§ **Exercise requirements**
Reproduce all the data, character for character.

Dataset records
"""

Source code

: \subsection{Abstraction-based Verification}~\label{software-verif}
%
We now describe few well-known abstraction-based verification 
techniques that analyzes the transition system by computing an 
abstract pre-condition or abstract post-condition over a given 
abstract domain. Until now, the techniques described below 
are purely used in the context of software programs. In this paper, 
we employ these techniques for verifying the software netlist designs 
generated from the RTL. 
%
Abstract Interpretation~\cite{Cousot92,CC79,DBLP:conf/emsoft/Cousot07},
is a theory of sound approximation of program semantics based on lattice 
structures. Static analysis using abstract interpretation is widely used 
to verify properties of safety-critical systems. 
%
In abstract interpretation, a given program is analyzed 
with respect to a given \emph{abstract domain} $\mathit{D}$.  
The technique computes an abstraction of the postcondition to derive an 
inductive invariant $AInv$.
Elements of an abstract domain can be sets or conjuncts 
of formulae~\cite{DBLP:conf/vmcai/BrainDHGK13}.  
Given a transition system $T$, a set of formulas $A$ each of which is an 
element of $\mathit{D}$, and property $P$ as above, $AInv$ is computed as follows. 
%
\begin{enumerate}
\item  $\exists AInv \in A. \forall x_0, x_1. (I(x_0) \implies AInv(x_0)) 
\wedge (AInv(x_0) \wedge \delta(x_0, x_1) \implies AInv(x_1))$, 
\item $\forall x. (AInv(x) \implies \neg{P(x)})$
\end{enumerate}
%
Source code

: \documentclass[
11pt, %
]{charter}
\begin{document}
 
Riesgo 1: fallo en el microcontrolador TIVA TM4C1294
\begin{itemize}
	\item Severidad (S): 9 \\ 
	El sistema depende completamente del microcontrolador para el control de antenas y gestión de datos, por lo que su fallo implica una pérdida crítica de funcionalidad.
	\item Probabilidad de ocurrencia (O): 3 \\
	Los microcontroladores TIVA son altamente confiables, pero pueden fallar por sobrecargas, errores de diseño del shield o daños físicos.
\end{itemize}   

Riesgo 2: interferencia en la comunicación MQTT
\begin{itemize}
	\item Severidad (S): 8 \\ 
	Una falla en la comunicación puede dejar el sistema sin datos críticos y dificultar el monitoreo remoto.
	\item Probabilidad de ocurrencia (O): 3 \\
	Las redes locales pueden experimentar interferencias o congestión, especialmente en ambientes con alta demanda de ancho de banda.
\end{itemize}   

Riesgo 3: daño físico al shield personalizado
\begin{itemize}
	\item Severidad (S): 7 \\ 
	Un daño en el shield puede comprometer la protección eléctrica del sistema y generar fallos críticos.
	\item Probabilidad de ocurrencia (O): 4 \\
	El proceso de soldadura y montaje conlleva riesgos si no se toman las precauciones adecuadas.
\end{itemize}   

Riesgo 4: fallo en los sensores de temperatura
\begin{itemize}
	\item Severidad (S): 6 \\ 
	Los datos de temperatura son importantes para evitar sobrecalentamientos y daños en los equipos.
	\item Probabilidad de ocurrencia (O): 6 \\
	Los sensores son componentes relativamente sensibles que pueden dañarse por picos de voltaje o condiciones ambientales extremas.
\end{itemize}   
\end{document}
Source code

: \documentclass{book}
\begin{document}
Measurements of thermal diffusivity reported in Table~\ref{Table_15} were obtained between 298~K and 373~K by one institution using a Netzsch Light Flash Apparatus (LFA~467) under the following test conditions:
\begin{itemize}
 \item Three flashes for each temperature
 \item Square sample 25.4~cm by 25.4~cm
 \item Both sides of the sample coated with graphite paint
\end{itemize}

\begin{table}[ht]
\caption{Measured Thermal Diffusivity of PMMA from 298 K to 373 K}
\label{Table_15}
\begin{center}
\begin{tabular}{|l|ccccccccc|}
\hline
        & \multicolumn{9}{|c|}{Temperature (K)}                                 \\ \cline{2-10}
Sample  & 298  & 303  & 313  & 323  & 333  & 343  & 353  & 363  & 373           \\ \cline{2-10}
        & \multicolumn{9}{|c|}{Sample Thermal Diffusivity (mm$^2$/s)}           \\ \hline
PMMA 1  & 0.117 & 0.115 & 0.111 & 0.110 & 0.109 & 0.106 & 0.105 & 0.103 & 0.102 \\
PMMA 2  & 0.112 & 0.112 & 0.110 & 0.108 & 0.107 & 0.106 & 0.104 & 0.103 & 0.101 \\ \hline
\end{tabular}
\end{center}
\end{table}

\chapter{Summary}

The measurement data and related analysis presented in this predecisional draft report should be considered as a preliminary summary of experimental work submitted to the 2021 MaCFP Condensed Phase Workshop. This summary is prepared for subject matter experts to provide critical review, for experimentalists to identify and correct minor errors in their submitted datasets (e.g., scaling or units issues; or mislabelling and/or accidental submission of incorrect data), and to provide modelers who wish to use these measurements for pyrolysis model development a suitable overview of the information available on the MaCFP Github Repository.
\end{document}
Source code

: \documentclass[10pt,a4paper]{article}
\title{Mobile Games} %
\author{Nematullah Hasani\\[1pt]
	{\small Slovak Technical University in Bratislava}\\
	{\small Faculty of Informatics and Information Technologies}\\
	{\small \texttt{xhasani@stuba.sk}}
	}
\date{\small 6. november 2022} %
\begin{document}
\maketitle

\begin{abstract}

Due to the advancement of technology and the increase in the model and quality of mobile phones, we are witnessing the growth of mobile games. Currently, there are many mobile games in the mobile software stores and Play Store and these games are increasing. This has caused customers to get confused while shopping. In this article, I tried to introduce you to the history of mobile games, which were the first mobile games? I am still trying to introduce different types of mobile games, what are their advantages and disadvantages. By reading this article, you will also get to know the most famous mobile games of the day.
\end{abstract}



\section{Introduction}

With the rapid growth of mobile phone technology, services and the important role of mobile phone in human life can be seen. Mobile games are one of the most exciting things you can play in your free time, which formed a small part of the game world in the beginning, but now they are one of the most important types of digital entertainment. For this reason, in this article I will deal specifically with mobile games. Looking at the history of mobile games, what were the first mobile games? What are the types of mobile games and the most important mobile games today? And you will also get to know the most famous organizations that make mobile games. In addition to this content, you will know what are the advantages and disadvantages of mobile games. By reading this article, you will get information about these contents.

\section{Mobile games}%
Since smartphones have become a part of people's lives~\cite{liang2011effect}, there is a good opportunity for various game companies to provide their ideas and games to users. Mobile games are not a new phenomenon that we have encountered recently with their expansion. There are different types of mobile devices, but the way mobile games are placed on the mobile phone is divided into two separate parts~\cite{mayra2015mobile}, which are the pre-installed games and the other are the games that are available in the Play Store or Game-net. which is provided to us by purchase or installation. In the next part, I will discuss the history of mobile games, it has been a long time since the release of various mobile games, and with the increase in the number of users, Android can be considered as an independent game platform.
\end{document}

"""

§ **Result of the exercise**
Source code

: \subsection{Abstraction-based Verification}~\label{software-verif}
%
We now describe few well-known abstraction-based verification 
techniques that analyzes the transition system by computing an 
abstract pre-condition or abstract post-condition over a given 
abstract domain. Until now, the techniques described below 
are purely used in the context of software programs. In this paper, 
we employ these techniques for verifying the software netlist designs 
generated from the RTL. 
%
Abstract Interpretation~\cite{Cousot92,CC79,DBLP:conf/emsoft/Cousot07},
is a theory of sound approximation of program semantics based on lattice 
structures. Static analysis using abstract interpretation is widely used 
to verify properties of safety-critical systems. 
%
In abstract interpretation, a given program is analyzed 
with respect to a given \emph{abstract domain} $\mathit{D}$.  
The technique computes an abstraction of the postcondition to derive an 
inductive invariant $AInv$.
Elements of an abstract domain can be sets or conjuncts 
of formulae~\cite{DBLP:conf/vmcai/BrainDHGK13}.  
Given a transition system $T$, a set of formulas $A$ each of which is an 
element of $\mathit{D}$, and property $P$ as above, $AInv$ is computed as follows. 
%
\begin{enumerate}
\item  $\exists AInv \in A. \forall x_0, x_1. (I(x_0) \implies AInv(x_0)) 
\wedge (AInv(x_0) \wedge \delta(x_0, x_1) \implies AInv(x_1))$, 
\item $\forall x. (AInv(x) \implies \neg{P(x)})$
\end{enumerate}
%
Source code

: \documentclass[
11pt, %
]{charter}
\begin{document}
 
Riesgo 1: fallo en el microcontrolador TIVA TM4C1294
\begin{itemize}
	\item Severidad (S): 9 \\ 
	El sistema depende completamente del microcontrolador para el control de antenas y gestión de datos, por lo que su fallo implica una pérdida crítica de funcionalidad.
	\item Probabilidad de ocurrencia (O): 3 \\
	Los microcontroladores TIVA son altamente confiables, pero pueden fallar por sobrecargas, errores de diseño del shield o daños físicos.
\end{itemize}   

Riesgo 2: interferencia en la comunicación MQTT
\begin{itemize}
	\item Severidad (S): 8 \\ 
	Una falla en la comunicación puede dejar el sistema sin datos críticos y dificultar el monitoreo remoto.
	\item Probabilidad de ocurrencia (O): 3 \\
	Las redes locales pueden experimentar interferencias o congestión, especialmente en ambientes con alta demanda de ancho de banda.
\end{itemize}   

Riesgo 3: daño físico al shield personalizado
\begin{itemize}
	\item Severidad (S): 7 \\ 
	Un daño en el shield puede comprometer la protección eléctrica del sistema y generar fallos críticos.
	\item Probabilidad de ocurrencia (O): 4 \\
	El proceso de soldadura y montaje conlleva riesgos si no se toman las precauciones adecuadas.
\end{itemize}   

Riesgo 4: fallo en los sensores de temperatura
\begin{itemize}
	\item Severidad (S): 6 \\ 
	Los datos de temperatura son importantes para evitar sobrecalentamientos y daños en los equipos.
	\item Probabilidad de ocurrencia (O): 6 \\
	Los sensores son componentes relativamente sensibles que pueden dañarse por picos de voltaje o condiciones ambientales extremas.
\end{itemize}   
\end{document}
Source code

: \documentclass{book}
\begin{document}
Measurements of thermal diffusivity reported in Table~\ref{Table_15} were obtained between 298~K and 373~K by one institution using a Netzsch Light Flash Apparatus (LFA~467) under the following test conditions:
\begin{itemize}
 \item Three flashes for each temperature
 \item Square sample 25.4~cm by 25.4~cm
 \item Both sides of the sample coated with graphite paint
\end{itemize}

\begin{table}[ht]
\caption{Measured Thermal Diffusivity of PMMA from 298 K to 373 K}
\label{Table_15}
\begin{center}
\begin{tabular}{|l|ccccccccc|}
\hline
        & \multicolumn{9}{|c|}{Temperature (K)}                                 \\ \cline{2-10}
Sample  & 298  & 303  & 313  & 323  & 333  & 343  & 353  & 363  & 373           \\ \cline{2-10}
        & \multicolumn{9}{|c|}{Sample Thermal Diffusivity (mm$^2$/s)}           \\ \hline
PMMA 1  & 0.117 & 0.115 & 0.111 & 0.110 & 0.109 & 0.106 & 0.105 & 0.103 & 0.102 \\
PMMA 2  & 0.112 & 0.112 & 0.110 & 0.108 & 0.107 & 0.106 & 0.104 & 0.103 & 0.101 \\ \hline
\end{tabular}
\end{center}
\end{table}

\chapter{Summary}

The measurement data and related analysis presented in this predecisional draft report should be considered as a preliminary summary of experimental work submitted to the 2021 MaCFP Condensed Phase Workshop. This summary is prepared for subject matter experts to provide critical review, for experimentalists to identify and correct minor errors in their submitted datasets (e.g., scaling or units issues; or mislabelling and/or accidental submission of incorrect data), and to provide modelers who wish to use these measurements for pyrolysis model development a suitable overview of the information available on the MaCFP Github Repository.
\end{document}
Source code

: \documentclass[10pt,a4paper]{article}
\title{Mobile Games} %
\author{Nematullah Hasani\\[1pt]
	{\small Slovak Technical University in Bratislava}\\
	{\small Faculty of Informatics and Information Technologies}\\
	{\small \texttt{xhasani@stuba.sk}}
	}
\date{\small 6. november 2022} %
\begin{document}
\maketitle

\begin{abstract}

Due to the advancement of technology and the increase in the model and quality of mobile phones, we are witnessing the growth of mobile games. Currently, there are many mobile games in the mobile software stores and Play Store and these games are increasing. This has caused customers to get confused while shopping. In this article, I tried to introduce you to the history of mobile games, which were the first mobile games? I am still trying to introduce different types of mobile games, what are their advantages and disadvantages. By reading this article, you will also get to know the most famous mobile games of the day.
\end{abstract}



\section{Introduction}

With the rapid growth of mobile phone technology, services and the important role of mobile phone in human life can be seen. Mobile games are one of the most exciting things you can play in your free time, which formed a small part of the game world in the beginning, but now they are one of the most important types of digital entertainment. For this reason, in this article I will deal specifically with mobile games. Looking at the history of mobile games, what were the first mobile games? What are the types of mobile games and the most important mobile games today? And you will also get to know the most famous organizations that make mobile games. In addition to this content, you will know what are the advantages and disadvantages of mobile games. By reading this article, you will get information about these contents.

\section{Mobile games}%
Since smartphones have become a part of people's lives~\cite{liang2011effect}, there is a good opportunity for various game companies to provide their ideas and games to users. Mobile games are not a new phenomenon that we have encountered recently with their expansion. There are different types of mobile devices, but the way mobile games are placed on the mobile phone is divided into two separate parts~\cite{mayra2015mobile}, which are the pre-installed games and the other are the games that are available in the Play Store or Game-net. which is provided to us by purchase or installation. In the next part, I will discuss the history of mobile games, it has been a long time since the release of various mobile games, and with the increase in the number of users, Android can be considered as an independent game platform.
\end{document}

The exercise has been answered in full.